**Task item**.
Each line below that contains the word "error" is to be counted; give only the final number.

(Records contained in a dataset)
════

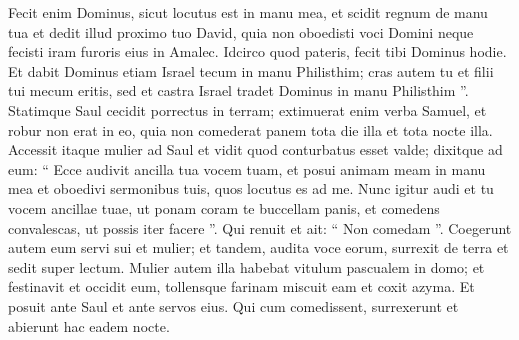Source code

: \begin{biblechapter}
\begin{biblechapter}
\begin{biblechapter}
\begin{biblechapter}
\begin{biblechapter}
\begin{biblechapter}
\begin{biblechapter}
\begin{biblechapter}
\begin{biblechapter}
\begin{biblechapter}
\begin{biblechapter}
\begin{biblechapter}
\begin{biblechapter}
\begin{biblechapter}
\begin{biblechapter}
\begin{biblechapter}
\begin{biblechapter}
\begin{biblechapter}
\begin{biblechapter}
\begin{biblechapter}
\begin{biblechapter}
\begin{biblechapter}
\begin{biblechapter}
\begin{biblechapter}
\begin{biblechapter}
\begin{biblechapter}
\begin{biblechapter}
\begin{biblechapter}
 \verse Fecit enim Dominus, sicut locutus est in manu mea, et scidit regnum de manu tua et dedit illud proximo tuo David, 
\verse quia non oboedisti voci Domini neque fecisti iram furoris eius in Amalec. Idcirco quod pateris, fecit tibi Dominus hodie. 
\verse Et dabit Dominus etiam Israel tecum in manu Philisthim; cras autem tu et filii tui mecum eritis, sed et castra Israel tradet Dominus in manu Philisthim ”.
 \verse Statimque Saul cecidit porrectus in terram; extimuerat enim verba Samuel, et robur non erat in eo, quia non comederat panem tota die illa et tota nocte illa. 
\verse Accessit itaque mulier ad Saul et vidit quod conturbatus esset valde; dixitque ad eum: “ Ecce audivit ancilla tua vocem tuam, et posui animam meam in manu mea et oboedivi sermonibus tuis, quos locutus es ad me. 
\verse Nunc igitur audi et tu vocem ancillae tuae, ut ponam coram te buccellam panis, et comedens convalescas, ut possis iter facere ”. 
\verse Qui renuit et ait: “ Non comedam ”. Coegerunt autem eum servi sui et mulier; et tandem, audita voce eorum, surrexit de terra et sedit super lectum. 
\verse Mulier autem illa habebat vitulum pascualem in domo; et festinavit et occidit eum, tollensque farinam miscuit eam et coxit azyma. 
\verse Et posuit ante Saul et ante servos eius. Qui cum comedissent, surrexerunt et abierunt hac eadem nocte.
 

\end{biblechapter}
\end{biblechapter}
\end{biblechapter}
\end{biblechapter}
\end{biblechapter}
\end{biblechapter}
\end{biblechapter}
\end{biblechapter}
\end{biblechapter}
\end{biblechapter}
\end{biblechapter}
\end{biblechapter}
\end{biblechapter}
\end{biblechapter}
\end{biblechapter}
\end{biblechapter}
\end{biblechapter}
\end{biblechapter}
\end{biblechapter}
\end{biblechapter}
\end{biblechapter}
\end{biblechapter}
\end{biblechapter}
\end{biblechapter}
\end{biblechapter}
\end{biblechapter}
\end{biblechapter}
\end{biblechapter}
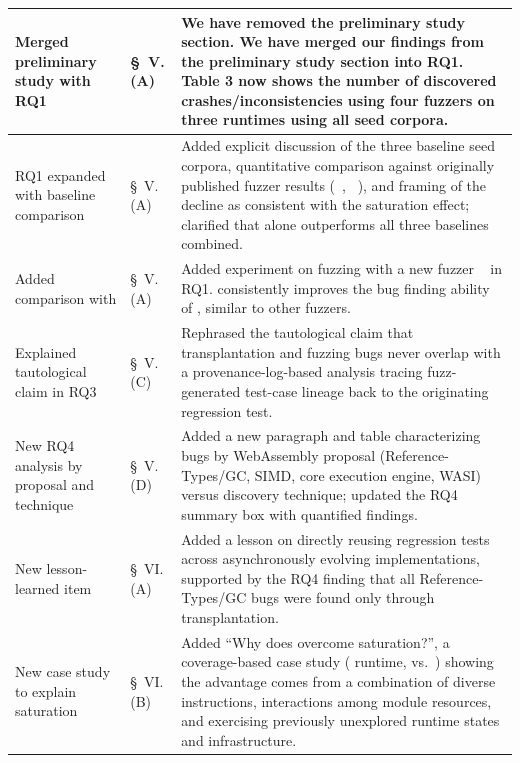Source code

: \documentclass[11pt]{article}
\begin{document}
\begin{table}[!h]
\begin{tabular}{|>{\raggedright\arraybackslash}m{2.7cm}|>{\centering\arraybackslash}m{2.2cm}|>{\raggedright\arraybackslash}m{10cm}|}
Merged preliminary study with RQ1 &
\S~V.(A) &
We have removed the preliminary study section. We have merged our findings from the preliminary study section into RQ1. Table 3 now shows the number of discovered crashes/inconsistencies using four fuzzers on three runtimes using all seed corpora. \\
\hline

RQ1 expanded with baseline comparison &
\S~V.(A) &
Added explicit discussion of the three baseline seed corpora, quantitative comparison against originally published fuzzer results (\wapplique{}~\cite{zhao2024wapplique}, \wasmaker{}~\cite{cao2024wasmaker}), and framing of the decline as consistent with the saturation effect; clarified that \rtbench{} alone outperforms all three baselines combined. \\
\hline

Added comparison with \lwdiff{} &
\S~V.(A) &
Added experiment on fuzzing with a new fuzzer \lwdiff{}~\cite{zhou2025lwdiff} in RQ1. \rtbench{} consistently improves the bug finding ability of \lwdiff{}, similar to other fuzzers. \\
\hline

Explained tautological claim in RQ3 &
\S~V.(C) &
Rephrased the tautological claim that transplantation and fuzzing bugs never overlap with a provenance-log-based analysis tracing fuzz-generated test-case lineage back to the originating regression test. \\
\hline

New RQ4 analysis by proposal and technique &
\S~V.(D) &
Added a new paragraph and table characterizing bugs by WebAssembly proposal (Reference-Types/GC, SIMD, core execution engine, WASI) versus discovery technique; updated the RQ4 summary box with quantified findings. \\
\hline

New lesson-learned item &
\S~VI.(A) &
Added a lesson on directly reusing regression tests across asynchronously evolving implementations, supported by the RQ4 finding that all Reference-Types/GC bugs were found only through transplantation. \\
\hline

New case study to explain saturation &
\S~VI.(B) &
Added ``Why does \rtbench{} overcome saturation?'', a coverage-based case study (\wasmer{} runtime, \rtbench{} vs.\ \wasmbench{}) showing the advantage comes from a combination of diverse instructions, interactions among module resources, and exercising previously unexplored runtime states and infrastructure. \\
\hline


\end{tabular}
\end{table}
\end{document}
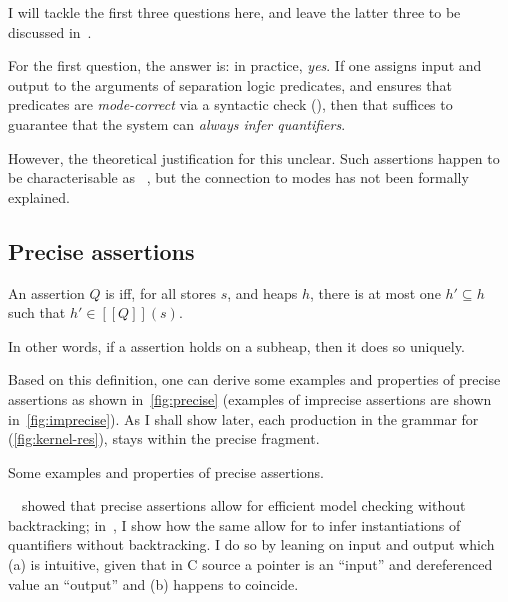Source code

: I will tackle the first three questions here, and leave the latter three
to be discussed in~.

For the first question, the answer is: in practice, \emph{yes}. If one assigns
input and output  to the arguments of separation logic predicates,
and ensures that predicates are \emph{mode-correct} via a syntactic check
(), then that suffices to guarantee that the system
can \emph{always infer quantifiers}.

However, the theoretical justification for this unclear. Such assertions happen
to be characterisable as ~, but the
connection to modes has not been formally explained.

\subsection{Precise assertions}\label{subsec:precise-assertion}

\begin{definition}%
\label{def:precise-assertion}
    \AP{} An assertion $Q$ is  iff, for all stores $s$, and heaps
    $h$, there is at most one $h' \subseteq{} h$ such that $h' \in [\![ Q ]\!] (s)$.

    In other words, if a  assertion holds on a subheap, then it
    does so uniquely.
\end{definition}

Based on this definition, one can derive some examples and properties of
precise assertions as shown in~\cref{fig:precise} (examples of imprecise
assertions are shown in~\cref{fig:imprecise}). As I shall show later, each
production in the grammar for  
(\cref{fig:kernel-res}), stays within the precise fragment.

\begin{marginfigure}
%
\caption{Some examples and properties of precise assertions.}\label{fig:precise}
\end{marginfigure}

\citeauthor{brotherston2016model}~~showed that
precise assertions allow for efficient model checking without backtracking;
in~, I show how the same allow for  to infer
instantiations of quantifiers without backtracking. I do so by leaning on input
and output  which (a) is intuitive, given that in C source a pointer
is an ``input'' and dereferenced value an ``output'' and (b) happens to
coincide.

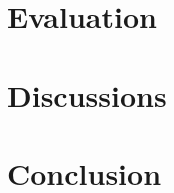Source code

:\documentclass[11pt]{article}
\begin{document}
\section{Evaluation}



\section{Discussions}


\section{Conclusion}







\end{document}
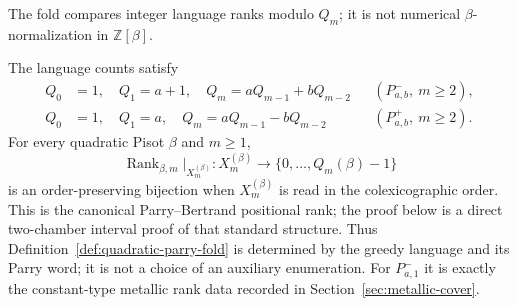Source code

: The fold compares integer language ranks modulo $Q_m$; it is not numerical
$\beta$-normalization in $\mathbb Z[\beta]$.

\begin{proposition}
\label{prop:parry-rank-bijection}
The language counts satisfy
\begin{align}
Q_0&=1,\quad Q_1=a+1,\quad Q_m=aQ_{m-1}+bQ_{m-2}
&& (P^-_{a,b},\ m\ge2),\label{eq:qminus}\\
Q_0&=1,\quad Q_1=a,\quad Q_m=aQ_{m-1}-bQ_{m-2}
&& (P^+_{a,b},\ m\ge2).\label{eq:qplus}
\end{align}
For every quadratic Pisot $\beta$ and $m\ge1$,
\[
\operatorname{Rank}_{\beta,m}|_{X_m^{(\beta)}}:
X_m^{(\beta)}\longrightarrow\{0,\ldots,Q_m(\beta)-1\}
\]
is an order-preserving bijection when $X_m^{(\beta)}$ is read in the
colexicographic order.  This is the canonical Parry--Bertrand positional
rank; the proof below is a direct two-chamber interval proof of that standard
structure.  Thus Definition~\ref{def:quadratic-parry-fold} is
determined by the greedy language and its Parry word; it is not a choice of
an auxiliary enumeration.  For $P^-_{a,1}$ it is exactly the constant-type
metallic rank data recorded in Section~\ref{sec:metallic-cover}.
\end{proposition}

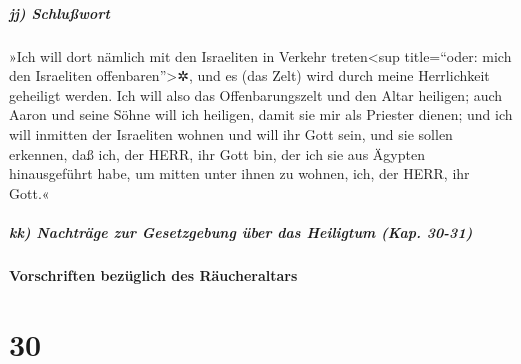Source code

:\hypertarget{jj-schluuxdfwort}{%
\subparagraph{jj) Schlußwort}\label{jj-schluuxdfwort}}

 »Ich will dort nämlich mit den Israeliten in Verkehr
treten\textless sup title=``oder: mich den Israeliten
offenbaren''\textgreater✲, und es (das Zelt) wird durch meine
Herrlichkeit geheiligt werden.  Ich will also das
Offenbarungszelt und den Altar heiligen; auch Aaron und seine Söhne will
ich heiligen, damit sie mir als Priester dienen;  und ich
will inmitten der Israeliten wohnen und will ihr Gott sein,
 und sie sollen erkennen, daß ich, der HERR, ihr Gott
bin, der ich sie aus Ägypten hinausgeführt habe, um mitten unter ihnen
zu wohnen, ich, der HERR, ihr Gott.«

\hypertarget{kk-nachtruxe4ge-zur-gesetzgebung-uxfcber-das-heiligtum-kap.-30-31}{%
\subparagraph{kk) Nachträge zur Gesetzgebung über das Heiligtum (Kap.
30-31)}\label{kk-nachtruxe4ge-zur-gesetzgebung-uxfcber-das-heiligtum-kap.-30-31}}

\hypertarget{vorschriften-bezuxfcglich-des-ruxe4ucheraltars}{%
\paragraph{Vorschriften bezüglich des
Räucheraltars}\label{vorschriften-bezuxfcglich-des-ruxe4ucheraltars}}

\hypertarget{section-29}{%
\section{30}\label{section-29}}

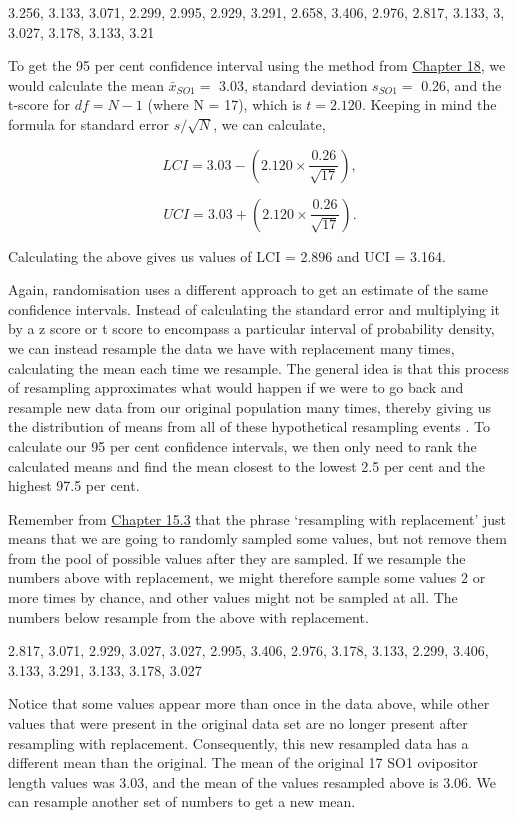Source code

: \documentclass[
  openany]{scrbook}
\begin{document}
3.256, 3.133, 3.071, 2.299, 2.995, 2.929, 3.291, 2.658, 3.406, 2.976, 2.817, 3.133, 3, 3.027, 3.178, 3.133, 3.21

To get the 95 per cent confidence interval using the method from \protect\hyperlink{Chapter_18}{Chapter 18}, we would calculate the mean \(\bar{x}_{SO1} =\) 3.03, standard deviation \(s_{SO1} =\) 0.26, and the t-score for \(df = N - 1\) (where N = 17), which is \(t = 2.120\).
Keeping in mind the formula for standard error \(s/\sqrt{N}\), we can calculate,

\[LCI = 3.03 - \left(2.120 \times \frac{0.26}{\sqrt{17}}\right),\]

\[UCI = 3.03 + \left(2.120 \times \frac{0.26}{\sqrt{17}}\right).\]

Calculating the above gives us values of LCI = 2.896 and UCI = 3.164.

Again, randomisation uses a different approach to get an estimate of the same confidence intervals.
Instead of calculating the standard error and multiplying it by a z score or t score to encompass a particular interval of probability density, we can instead resample the data we have with replacement many times, calculating the mean each time we resample.
The general idea is that this process of resampling approximates what would happen if we were to go back and resample new data from our original population many times, thereby giving us the distribution of means from all of these hypothetical resampling events \citep{Manly2007}.
To calculate our 95 per cent confidence intervals, we then only need to rank the calculated means and find the mean closest to the lowest 2.5 per cent and the highest 97.5 per cent.

Remember from \protect\hyperlink{sampling-with-and-without-replacement}{Chapter 15.3} that the phrase `resampling with replacement' just means that we are going to randomly sampled some values, but not remove them from the pool of possible values after they are sampled.
If we resample the numbers above with replacement, we might therefore sample some values 2 or more times by chance, and other values might not be sampled at all.
The numbers below resample from the above with replacement.

2.817, 3.071, 2.929, 3.027, 3.027, 2.995, 3.406, 2.976, 3.178, 3.133, 2.299, 3.406, 3.133, 3.291, 3.133, 3.178, 3.027

Notice that some values appear more than once in the data above, while other values that were present in the original data set are no longer present after resampling with replacement. Consequently, this new resampled data has a different mean than the original.
The mean of the original 17 SO1 ovipositor length values was 3.03, and the mean of the values resampled above is 3.06.
We can resample another set of numbers to get a new mean.
\end{document}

════

**Answer below**.
2